É preciso um pouco de arrogância para mexer com um dos eventos televisivos que definiram o século XX. O Xógum original, uma minissérie em cinco partes baseada no best-seller de James Clavell em 1975, foi um grande sucesso quando foi ao ar na ABC em 1980. Quase um terço dos lares americanos sintonizaram para assistir a um elenco liderado por Richard Chamberlain e o icônico ator japonês Toshiro Mifune. A história recontava as aventuras de um navegador inglês no Japão feudal – Xógum quebrou barreiras de transmissão com suas representações francas de sexo e violência e acumulou prêmios. Poderia haver algum motivo, além da sede da indústria do entretenimento por propriedade intelectual familiar, para revisitar essa história em 2024?

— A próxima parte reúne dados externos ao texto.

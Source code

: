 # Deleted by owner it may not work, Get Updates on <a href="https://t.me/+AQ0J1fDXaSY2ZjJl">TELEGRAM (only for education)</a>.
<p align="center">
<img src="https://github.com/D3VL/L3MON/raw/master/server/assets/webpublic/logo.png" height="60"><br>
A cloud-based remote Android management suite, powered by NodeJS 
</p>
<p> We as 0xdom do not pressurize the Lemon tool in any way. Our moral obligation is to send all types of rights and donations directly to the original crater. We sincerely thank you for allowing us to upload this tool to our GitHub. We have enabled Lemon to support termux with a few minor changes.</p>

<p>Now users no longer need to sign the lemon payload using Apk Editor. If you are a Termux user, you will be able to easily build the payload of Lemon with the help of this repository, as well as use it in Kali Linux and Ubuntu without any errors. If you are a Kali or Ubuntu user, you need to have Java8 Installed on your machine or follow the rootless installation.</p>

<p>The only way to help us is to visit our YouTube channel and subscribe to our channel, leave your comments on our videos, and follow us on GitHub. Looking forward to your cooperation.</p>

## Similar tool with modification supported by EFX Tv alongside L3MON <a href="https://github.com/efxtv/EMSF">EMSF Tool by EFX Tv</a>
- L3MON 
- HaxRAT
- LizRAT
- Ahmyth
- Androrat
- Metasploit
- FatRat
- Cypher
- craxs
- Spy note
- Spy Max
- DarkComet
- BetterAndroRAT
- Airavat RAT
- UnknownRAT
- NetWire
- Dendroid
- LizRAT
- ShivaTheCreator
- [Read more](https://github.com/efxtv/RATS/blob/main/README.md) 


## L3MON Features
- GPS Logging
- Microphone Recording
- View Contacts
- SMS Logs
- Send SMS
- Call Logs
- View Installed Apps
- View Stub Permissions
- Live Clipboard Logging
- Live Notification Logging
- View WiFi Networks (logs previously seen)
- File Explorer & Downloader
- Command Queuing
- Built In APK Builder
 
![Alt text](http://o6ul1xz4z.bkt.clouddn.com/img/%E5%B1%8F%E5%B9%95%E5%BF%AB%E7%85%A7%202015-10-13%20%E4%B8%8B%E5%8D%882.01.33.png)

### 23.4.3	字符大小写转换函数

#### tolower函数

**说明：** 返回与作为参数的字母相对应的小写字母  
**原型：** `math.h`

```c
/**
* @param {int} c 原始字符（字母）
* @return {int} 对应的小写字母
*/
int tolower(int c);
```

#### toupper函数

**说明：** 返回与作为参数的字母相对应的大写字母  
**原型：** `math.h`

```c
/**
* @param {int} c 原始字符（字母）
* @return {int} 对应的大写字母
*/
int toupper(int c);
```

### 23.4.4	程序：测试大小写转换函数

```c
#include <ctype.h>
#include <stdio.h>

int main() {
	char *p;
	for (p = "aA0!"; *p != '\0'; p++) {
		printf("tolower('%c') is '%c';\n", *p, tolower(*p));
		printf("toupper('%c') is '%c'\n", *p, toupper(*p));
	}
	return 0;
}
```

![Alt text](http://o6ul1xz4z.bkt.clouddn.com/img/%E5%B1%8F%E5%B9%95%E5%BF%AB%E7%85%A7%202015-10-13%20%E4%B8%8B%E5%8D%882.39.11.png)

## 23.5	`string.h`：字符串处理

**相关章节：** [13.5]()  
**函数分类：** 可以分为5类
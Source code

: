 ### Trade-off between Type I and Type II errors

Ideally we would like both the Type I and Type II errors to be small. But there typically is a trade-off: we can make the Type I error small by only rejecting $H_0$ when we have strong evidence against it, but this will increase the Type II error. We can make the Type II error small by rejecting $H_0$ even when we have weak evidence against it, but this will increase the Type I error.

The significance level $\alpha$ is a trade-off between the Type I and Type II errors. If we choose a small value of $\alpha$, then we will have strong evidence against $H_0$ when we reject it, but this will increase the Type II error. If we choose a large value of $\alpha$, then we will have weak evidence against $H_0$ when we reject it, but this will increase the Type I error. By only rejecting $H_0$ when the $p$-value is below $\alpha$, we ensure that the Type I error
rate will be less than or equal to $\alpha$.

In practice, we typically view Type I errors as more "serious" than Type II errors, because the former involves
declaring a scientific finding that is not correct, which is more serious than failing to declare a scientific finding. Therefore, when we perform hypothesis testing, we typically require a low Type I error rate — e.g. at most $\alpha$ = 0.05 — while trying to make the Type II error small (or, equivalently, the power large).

A resposta, notavelmente, é sim. O novo Xógum: A Gloriosa Saga do Japão não é tanto um remake, mas uma reimaginação radical. Adaptado diretamente do romance de Clavell, este extenso drama histórico em 10 partes tem uma visão muito mais ampla do que o seu antecessor, indo além da perspectiva do estrangeiro ocidental para examinar uma sociedade fraturada que está tão perplexa com os modos deste intruso quanto ele com os deles. É um épico de guerra, amor, fé, honra, conflito cultural e intriga política. E em um momento em que muitas das maiores revelações da TV, de O Senhor dos Anéis: Os Anéis de Poder e Citadel da Amazon a Stranger Things e The Crown da Netflix, que renderam alguns erros de roteiro, pelo menos parciais, Xógum: A Gloriosa Saga do Japão da FX se destaca como uma verdadeira obra-prima.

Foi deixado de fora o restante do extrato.